(Source texts of formatted documents)

= Beginning of Section =

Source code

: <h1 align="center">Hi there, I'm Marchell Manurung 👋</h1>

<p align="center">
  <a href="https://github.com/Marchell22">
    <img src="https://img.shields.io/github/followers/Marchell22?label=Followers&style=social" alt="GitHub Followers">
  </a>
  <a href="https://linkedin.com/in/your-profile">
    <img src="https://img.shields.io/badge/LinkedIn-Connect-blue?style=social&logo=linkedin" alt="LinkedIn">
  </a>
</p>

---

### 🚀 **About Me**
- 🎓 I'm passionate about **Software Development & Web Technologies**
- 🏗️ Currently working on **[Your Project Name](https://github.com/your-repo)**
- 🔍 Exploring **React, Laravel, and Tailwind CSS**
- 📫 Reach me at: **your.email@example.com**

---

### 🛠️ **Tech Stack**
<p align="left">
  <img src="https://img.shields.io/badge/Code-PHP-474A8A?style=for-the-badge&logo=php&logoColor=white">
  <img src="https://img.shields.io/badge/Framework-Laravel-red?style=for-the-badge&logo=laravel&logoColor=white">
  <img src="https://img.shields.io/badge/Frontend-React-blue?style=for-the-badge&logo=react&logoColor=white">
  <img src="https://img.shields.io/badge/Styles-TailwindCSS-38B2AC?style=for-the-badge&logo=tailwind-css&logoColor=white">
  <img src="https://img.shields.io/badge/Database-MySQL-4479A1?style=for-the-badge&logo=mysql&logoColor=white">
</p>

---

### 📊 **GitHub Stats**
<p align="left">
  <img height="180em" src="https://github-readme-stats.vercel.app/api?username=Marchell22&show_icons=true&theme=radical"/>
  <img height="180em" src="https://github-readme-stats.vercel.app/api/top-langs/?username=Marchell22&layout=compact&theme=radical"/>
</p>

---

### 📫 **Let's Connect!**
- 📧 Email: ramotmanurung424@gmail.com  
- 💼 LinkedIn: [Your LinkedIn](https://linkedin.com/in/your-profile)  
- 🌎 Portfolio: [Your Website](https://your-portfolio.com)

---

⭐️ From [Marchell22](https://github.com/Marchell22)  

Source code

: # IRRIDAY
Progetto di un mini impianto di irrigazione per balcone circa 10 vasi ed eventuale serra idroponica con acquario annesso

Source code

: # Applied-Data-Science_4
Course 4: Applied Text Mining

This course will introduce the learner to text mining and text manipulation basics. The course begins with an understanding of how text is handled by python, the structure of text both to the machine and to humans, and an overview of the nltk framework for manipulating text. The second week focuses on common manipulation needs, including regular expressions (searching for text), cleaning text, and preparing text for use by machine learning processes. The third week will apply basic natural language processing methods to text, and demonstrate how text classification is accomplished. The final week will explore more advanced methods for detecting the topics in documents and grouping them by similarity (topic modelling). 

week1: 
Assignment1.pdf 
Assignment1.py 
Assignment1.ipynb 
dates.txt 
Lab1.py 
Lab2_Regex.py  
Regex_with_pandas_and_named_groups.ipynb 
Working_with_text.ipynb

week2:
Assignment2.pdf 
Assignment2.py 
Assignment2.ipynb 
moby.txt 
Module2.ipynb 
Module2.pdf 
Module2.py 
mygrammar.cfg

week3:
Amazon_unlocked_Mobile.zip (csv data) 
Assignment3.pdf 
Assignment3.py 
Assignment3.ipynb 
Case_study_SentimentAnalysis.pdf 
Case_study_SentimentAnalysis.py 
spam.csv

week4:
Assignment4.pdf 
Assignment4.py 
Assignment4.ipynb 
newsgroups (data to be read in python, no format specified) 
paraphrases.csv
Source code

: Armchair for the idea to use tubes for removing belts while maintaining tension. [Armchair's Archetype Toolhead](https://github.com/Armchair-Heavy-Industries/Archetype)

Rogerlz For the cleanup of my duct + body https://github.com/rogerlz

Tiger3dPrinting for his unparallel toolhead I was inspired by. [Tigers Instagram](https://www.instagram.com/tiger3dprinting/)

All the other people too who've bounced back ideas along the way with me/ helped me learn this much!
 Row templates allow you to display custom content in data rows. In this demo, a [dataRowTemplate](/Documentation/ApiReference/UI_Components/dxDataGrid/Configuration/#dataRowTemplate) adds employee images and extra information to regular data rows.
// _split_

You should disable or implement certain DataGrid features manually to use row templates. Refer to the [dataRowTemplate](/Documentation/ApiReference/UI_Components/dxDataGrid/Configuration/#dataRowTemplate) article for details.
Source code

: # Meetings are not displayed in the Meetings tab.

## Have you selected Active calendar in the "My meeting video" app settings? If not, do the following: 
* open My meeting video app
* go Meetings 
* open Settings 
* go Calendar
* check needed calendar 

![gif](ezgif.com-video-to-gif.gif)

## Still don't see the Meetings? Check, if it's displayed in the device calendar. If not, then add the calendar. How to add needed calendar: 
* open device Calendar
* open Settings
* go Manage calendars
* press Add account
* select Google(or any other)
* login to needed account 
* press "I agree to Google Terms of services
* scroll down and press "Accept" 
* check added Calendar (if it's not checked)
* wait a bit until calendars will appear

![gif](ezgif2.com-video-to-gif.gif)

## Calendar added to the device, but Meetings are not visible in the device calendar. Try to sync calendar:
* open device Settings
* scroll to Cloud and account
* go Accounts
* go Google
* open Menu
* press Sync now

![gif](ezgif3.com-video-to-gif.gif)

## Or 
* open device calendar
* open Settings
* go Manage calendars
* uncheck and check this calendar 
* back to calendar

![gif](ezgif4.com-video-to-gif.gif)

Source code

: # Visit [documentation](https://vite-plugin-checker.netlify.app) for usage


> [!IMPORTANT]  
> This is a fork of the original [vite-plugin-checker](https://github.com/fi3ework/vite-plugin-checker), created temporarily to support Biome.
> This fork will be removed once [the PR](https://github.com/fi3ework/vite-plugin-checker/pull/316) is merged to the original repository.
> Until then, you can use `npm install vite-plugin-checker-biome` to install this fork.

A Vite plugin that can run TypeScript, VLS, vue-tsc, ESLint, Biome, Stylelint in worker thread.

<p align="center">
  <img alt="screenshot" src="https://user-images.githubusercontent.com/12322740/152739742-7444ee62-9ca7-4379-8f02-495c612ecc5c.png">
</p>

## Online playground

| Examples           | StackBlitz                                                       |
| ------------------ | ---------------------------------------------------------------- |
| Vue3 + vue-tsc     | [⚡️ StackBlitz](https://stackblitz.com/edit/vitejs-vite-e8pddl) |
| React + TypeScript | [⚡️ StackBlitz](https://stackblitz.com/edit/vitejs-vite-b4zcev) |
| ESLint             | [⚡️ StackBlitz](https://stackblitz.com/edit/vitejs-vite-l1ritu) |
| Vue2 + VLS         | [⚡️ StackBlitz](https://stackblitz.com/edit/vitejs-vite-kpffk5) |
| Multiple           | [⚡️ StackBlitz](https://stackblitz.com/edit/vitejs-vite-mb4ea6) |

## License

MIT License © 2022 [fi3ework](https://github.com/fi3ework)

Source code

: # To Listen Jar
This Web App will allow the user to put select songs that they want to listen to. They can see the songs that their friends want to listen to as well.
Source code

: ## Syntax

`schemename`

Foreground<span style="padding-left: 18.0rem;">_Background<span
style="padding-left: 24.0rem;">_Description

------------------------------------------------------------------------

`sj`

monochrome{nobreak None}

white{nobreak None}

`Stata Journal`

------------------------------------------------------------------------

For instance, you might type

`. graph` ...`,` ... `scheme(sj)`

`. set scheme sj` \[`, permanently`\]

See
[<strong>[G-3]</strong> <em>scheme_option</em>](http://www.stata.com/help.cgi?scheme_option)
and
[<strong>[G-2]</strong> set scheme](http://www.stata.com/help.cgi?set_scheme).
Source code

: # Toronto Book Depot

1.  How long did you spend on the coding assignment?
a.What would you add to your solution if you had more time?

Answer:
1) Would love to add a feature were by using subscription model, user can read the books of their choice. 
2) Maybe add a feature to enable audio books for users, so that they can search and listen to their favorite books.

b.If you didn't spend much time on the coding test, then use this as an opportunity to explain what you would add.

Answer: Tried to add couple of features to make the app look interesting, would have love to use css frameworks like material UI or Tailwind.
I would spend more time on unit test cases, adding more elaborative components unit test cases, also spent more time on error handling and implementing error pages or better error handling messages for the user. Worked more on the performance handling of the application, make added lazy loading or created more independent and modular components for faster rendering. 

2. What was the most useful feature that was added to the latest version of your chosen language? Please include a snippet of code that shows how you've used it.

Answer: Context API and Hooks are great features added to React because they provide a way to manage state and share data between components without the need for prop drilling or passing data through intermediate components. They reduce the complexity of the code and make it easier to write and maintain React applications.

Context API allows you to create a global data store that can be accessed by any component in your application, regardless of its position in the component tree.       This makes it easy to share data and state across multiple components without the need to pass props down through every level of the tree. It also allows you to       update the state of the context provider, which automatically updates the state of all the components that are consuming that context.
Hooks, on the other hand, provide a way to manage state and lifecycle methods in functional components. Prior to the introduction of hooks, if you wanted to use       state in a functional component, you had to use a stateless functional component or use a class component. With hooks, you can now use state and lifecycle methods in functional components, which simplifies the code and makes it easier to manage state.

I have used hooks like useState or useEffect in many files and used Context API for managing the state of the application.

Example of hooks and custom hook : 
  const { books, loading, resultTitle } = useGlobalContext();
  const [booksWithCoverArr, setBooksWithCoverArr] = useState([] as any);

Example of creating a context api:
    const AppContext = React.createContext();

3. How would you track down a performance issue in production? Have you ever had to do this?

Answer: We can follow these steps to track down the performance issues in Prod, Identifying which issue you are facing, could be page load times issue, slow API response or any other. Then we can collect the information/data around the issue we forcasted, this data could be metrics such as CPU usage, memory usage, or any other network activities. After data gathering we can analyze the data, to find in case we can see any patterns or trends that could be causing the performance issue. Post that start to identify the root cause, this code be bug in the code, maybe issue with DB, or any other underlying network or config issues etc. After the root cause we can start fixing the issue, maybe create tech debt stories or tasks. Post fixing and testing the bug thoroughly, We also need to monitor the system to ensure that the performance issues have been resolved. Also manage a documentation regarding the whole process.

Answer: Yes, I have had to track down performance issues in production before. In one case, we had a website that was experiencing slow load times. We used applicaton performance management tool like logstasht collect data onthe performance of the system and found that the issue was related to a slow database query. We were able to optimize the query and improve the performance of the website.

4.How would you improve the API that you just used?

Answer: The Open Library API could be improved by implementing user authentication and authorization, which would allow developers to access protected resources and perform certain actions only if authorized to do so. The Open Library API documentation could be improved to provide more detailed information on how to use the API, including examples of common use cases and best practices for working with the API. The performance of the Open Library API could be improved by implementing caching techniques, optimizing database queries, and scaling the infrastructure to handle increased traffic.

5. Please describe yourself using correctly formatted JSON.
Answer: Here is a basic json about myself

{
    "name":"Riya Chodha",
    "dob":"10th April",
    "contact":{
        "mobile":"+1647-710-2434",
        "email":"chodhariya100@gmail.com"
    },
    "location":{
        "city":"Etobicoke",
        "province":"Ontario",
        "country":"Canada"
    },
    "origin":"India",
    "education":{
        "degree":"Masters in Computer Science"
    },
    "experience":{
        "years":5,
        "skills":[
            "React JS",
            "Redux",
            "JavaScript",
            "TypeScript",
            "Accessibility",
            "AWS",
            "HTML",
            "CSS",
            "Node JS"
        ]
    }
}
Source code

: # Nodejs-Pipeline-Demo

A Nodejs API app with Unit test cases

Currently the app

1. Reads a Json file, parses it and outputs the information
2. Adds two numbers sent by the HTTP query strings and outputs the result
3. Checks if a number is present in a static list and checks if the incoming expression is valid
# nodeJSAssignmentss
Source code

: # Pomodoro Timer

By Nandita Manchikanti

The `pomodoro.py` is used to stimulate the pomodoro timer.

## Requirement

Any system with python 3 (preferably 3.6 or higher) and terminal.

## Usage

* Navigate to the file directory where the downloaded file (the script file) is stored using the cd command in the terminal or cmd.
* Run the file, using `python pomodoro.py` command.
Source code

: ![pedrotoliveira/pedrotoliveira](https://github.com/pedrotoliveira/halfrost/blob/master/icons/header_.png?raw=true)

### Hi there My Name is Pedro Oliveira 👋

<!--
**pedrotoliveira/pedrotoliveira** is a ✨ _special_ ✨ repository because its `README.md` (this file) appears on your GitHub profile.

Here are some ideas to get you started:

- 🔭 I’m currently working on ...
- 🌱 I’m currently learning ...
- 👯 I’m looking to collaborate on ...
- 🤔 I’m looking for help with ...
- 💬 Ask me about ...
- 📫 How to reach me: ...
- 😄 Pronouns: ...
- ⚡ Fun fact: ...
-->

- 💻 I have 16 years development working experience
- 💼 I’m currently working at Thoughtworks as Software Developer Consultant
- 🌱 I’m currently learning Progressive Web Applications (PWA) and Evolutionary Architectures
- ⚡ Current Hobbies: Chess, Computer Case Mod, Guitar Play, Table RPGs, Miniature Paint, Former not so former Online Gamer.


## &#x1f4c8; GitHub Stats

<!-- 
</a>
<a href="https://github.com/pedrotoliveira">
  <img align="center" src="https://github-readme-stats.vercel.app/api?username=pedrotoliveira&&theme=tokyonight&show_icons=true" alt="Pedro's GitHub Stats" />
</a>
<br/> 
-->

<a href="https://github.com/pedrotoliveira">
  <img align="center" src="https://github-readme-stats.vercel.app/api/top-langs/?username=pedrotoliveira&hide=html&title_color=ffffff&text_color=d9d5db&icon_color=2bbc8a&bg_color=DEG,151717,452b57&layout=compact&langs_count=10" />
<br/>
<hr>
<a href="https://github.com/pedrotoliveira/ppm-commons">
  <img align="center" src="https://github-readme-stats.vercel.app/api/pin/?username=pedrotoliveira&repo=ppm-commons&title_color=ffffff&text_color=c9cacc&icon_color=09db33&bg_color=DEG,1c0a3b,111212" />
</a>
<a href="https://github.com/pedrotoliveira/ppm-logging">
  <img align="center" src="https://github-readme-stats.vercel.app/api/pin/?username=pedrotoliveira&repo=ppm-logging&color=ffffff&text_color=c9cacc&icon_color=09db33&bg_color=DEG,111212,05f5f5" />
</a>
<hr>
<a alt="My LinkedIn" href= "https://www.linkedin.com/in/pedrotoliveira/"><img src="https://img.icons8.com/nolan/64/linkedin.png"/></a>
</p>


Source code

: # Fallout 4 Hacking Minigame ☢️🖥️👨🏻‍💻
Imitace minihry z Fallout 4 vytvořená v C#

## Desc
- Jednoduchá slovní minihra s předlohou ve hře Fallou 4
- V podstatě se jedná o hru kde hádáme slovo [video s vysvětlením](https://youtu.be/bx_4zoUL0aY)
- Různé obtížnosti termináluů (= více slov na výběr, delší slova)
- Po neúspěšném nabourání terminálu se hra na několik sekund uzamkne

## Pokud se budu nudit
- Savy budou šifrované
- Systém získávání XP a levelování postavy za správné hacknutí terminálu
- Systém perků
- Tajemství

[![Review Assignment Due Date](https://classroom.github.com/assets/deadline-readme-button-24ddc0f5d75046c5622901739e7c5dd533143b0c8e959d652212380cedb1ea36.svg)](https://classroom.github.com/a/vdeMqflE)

= End of Section =

■ TASK TO COMPLETE ■
Filter the data above by the word "love" and copy every line that matches.

■ TASK RESPONSE ■
1) Would love to add a feature were by using subscription model, user can read the books of their choice. 
Answer: Tried to add couple of features to make the app look interesting, would have love to use css frameworks like material UI or Tailwind.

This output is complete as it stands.